[Records from a collection]
● ● ● ● ● ● ●

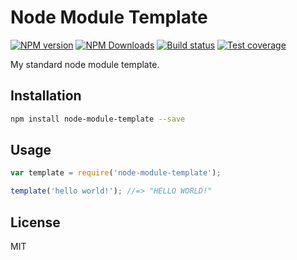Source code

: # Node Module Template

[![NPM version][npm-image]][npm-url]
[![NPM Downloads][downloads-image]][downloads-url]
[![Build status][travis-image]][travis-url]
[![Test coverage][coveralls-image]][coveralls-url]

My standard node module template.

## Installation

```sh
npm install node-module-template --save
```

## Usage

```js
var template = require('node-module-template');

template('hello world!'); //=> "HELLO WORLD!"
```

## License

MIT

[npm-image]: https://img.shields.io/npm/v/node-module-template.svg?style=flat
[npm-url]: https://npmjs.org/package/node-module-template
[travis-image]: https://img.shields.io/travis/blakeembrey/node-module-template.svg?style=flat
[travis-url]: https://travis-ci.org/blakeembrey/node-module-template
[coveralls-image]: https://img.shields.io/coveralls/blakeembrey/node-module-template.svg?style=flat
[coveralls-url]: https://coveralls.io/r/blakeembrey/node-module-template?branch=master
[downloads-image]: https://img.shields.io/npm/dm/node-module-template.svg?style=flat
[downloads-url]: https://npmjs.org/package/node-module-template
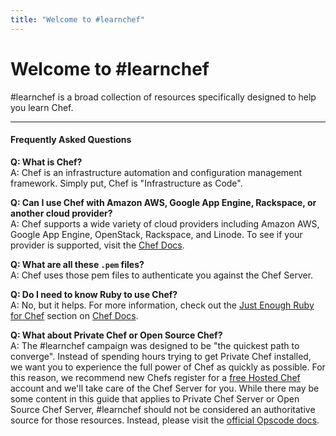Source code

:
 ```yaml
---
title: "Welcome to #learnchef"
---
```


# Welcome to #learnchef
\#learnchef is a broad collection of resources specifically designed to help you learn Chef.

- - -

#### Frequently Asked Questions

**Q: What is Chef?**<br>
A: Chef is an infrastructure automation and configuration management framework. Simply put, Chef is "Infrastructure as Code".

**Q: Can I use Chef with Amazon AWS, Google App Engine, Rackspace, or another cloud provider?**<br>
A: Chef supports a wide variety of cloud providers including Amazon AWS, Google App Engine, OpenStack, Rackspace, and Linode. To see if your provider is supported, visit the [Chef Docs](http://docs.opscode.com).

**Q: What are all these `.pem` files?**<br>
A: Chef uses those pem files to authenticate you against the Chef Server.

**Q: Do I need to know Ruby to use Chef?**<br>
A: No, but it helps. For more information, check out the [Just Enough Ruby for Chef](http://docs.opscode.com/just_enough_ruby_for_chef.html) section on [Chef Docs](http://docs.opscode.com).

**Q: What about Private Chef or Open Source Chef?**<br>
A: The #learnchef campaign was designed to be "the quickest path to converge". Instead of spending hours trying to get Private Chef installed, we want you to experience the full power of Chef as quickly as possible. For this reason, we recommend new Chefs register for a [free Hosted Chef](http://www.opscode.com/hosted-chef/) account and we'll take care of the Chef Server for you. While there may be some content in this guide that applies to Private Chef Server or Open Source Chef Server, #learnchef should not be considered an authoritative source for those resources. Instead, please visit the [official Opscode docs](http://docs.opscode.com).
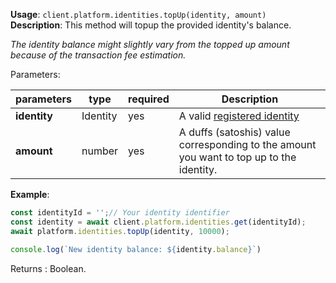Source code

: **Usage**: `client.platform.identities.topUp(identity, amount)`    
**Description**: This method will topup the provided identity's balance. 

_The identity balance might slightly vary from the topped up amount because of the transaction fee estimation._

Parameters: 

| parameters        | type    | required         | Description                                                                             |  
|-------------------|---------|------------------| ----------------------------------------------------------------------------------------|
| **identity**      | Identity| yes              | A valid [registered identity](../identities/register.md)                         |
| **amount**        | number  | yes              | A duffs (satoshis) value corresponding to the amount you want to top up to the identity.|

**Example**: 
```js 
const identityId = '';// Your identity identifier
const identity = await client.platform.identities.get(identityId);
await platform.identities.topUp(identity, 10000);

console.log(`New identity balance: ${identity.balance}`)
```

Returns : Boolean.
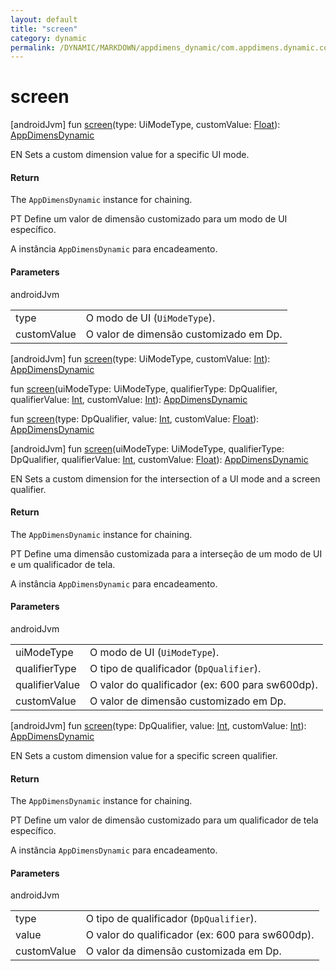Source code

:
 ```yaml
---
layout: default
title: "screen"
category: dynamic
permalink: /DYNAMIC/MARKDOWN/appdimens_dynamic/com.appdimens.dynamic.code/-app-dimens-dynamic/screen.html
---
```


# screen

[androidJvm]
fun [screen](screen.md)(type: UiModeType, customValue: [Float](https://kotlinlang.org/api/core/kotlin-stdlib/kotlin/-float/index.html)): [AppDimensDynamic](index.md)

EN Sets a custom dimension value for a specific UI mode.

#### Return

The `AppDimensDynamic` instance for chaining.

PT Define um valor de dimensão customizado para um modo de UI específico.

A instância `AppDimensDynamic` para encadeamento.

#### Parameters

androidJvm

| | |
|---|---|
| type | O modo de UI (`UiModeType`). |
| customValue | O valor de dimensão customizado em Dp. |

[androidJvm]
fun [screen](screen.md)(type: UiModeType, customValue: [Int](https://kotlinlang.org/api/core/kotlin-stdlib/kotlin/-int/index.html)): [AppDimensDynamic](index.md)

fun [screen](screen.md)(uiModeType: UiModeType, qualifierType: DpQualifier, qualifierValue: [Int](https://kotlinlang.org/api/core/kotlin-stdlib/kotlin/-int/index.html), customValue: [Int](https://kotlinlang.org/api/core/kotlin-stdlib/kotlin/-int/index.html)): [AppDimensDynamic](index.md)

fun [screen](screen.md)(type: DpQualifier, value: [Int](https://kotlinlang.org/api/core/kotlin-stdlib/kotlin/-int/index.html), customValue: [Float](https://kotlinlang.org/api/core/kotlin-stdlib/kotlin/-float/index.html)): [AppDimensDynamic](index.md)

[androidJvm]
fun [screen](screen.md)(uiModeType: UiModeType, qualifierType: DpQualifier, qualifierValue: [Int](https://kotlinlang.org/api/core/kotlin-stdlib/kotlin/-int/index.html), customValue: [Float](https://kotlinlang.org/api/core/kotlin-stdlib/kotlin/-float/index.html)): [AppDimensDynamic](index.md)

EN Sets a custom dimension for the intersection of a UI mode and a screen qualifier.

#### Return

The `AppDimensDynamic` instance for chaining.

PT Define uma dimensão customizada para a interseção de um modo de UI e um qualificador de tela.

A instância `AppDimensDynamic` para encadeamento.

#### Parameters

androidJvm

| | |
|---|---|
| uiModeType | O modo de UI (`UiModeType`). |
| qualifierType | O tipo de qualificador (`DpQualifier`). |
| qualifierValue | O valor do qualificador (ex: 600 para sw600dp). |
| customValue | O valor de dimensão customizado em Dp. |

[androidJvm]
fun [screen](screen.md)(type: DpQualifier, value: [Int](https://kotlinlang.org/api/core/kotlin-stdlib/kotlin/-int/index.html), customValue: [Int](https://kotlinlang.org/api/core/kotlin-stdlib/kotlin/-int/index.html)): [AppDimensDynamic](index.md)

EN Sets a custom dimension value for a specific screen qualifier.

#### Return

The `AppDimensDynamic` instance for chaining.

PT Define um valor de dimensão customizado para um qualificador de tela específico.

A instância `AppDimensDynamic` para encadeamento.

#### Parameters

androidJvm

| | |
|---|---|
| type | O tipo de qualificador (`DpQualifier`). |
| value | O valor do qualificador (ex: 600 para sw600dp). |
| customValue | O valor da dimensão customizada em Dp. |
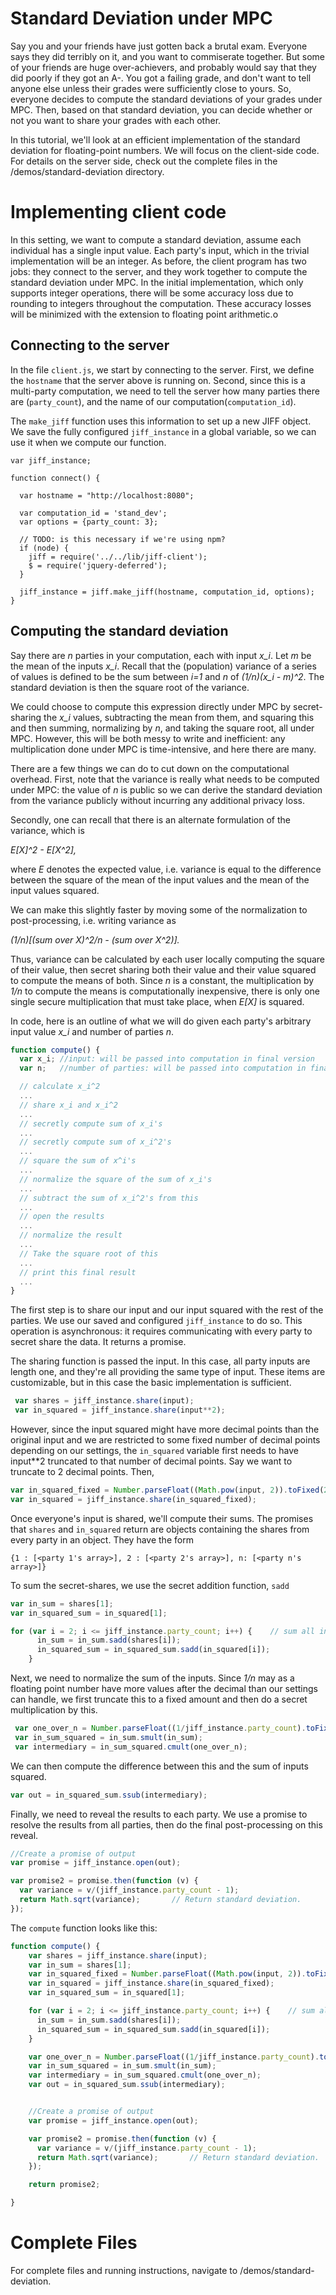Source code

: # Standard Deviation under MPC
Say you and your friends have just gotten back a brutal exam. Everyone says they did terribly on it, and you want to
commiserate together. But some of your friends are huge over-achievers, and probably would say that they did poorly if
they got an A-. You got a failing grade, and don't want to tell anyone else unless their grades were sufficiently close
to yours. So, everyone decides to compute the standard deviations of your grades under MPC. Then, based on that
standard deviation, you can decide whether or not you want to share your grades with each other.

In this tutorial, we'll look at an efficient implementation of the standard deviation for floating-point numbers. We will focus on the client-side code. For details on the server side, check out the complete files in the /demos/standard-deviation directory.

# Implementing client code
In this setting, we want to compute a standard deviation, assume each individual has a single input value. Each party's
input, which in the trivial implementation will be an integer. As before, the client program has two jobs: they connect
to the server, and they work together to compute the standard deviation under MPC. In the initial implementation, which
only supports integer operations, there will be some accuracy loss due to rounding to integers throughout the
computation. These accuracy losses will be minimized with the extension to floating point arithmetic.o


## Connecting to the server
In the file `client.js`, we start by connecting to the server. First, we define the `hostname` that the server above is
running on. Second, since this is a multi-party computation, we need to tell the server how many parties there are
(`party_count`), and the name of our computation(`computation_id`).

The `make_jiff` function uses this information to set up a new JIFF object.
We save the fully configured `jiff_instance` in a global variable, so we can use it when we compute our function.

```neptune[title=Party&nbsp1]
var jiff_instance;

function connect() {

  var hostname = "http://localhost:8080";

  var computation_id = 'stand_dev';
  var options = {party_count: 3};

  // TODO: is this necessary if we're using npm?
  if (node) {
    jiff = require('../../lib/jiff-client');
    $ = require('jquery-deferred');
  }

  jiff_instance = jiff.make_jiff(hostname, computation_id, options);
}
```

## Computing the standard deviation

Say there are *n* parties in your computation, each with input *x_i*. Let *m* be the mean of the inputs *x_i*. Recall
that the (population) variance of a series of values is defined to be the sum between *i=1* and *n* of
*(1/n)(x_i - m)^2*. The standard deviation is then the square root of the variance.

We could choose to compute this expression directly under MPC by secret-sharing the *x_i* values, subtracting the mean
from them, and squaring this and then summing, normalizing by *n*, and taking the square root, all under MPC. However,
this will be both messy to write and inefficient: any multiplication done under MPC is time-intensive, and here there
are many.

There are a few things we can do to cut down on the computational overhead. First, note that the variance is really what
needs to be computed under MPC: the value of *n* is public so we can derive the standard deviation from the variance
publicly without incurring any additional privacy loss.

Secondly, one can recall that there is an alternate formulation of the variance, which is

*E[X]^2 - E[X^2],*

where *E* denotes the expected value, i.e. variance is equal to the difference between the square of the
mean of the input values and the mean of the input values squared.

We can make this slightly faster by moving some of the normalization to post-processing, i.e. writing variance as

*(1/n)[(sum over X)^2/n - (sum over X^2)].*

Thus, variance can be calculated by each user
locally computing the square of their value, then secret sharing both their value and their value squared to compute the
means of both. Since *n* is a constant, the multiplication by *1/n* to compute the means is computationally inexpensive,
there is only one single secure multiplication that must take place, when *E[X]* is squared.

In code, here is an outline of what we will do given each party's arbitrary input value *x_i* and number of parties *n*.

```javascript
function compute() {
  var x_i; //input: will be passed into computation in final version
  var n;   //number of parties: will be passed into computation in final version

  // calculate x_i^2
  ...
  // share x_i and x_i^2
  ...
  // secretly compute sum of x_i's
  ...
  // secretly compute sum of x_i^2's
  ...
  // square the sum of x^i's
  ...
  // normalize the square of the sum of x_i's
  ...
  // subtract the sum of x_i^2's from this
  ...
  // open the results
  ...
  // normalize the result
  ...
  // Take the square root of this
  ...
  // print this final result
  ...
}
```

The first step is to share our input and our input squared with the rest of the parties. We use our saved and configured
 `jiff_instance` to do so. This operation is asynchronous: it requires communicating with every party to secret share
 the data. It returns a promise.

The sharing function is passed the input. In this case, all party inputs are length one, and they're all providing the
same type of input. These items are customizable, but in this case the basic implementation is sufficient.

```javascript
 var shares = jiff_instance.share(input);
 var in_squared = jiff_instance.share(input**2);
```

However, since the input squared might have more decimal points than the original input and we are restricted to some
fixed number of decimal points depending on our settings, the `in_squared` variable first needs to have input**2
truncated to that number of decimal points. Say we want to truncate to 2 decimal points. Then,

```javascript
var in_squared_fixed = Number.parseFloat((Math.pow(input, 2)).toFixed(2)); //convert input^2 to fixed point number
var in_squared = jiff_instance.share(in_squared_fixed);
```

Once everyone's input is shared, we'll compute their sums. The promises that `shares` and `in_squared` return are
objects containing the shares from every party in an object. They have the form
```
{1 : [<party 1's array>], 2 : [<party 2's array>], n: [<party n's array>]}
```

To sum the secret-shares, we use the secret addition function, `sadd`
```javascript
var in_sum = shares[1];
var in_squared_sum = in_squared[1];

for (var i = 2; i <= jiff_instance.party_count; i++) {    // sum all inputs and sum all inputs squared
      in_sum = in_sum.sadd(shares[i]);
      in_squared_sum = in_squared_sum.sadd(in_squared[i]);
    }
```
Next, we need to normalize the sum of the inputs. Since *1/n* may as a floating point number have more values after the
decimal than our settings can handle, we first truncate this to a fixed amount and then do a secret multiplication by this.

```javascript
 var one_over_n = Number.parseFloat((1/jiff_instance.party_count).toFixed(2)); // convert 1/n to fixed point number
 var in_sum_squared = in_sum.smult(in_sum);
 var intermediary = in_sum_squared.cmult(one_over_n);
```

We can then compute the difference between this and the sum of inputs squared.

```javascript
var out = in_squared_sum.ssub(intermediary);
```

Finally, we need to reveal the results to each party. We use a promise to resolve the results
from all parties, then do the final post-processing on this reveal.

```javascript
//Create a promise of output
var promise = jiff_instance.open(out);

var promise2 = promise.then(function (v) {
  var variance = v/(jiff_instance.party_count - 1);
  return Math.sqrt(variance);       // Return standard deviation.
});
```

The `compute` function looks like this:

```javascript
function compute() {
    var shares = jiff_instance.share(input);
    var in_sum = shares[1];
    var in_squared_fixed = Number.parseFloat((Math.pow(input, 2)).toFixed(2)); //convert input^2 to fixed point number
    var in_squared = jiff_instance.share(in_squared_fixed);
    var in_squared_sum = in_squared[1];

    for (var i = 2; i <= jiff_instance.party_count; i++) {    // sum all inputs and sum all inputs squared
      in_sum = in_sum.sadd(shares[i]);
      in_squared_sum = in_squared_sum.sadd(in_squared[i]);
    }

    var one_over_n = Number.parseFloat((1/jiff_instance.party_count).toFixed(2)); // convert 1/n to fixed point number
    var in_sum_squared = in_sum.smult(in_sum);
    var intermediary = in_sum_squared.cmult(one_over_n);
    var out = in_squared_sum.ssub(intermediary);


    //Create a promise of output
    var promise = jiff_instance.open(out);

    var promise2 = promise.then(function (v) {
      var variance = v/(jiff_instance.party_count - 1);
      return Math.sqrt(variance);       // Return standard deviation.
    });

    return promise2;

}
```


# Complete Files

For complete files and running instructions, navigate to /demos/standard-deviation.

● ● ● ● ● ● ●

Each line above that holds the string "sqrt" should be copied and shown.

### Answer area
  return Math.sqrt(variance);       // Return standard deviation.
      return Math.sqrt(variance);       // Return standard deviation.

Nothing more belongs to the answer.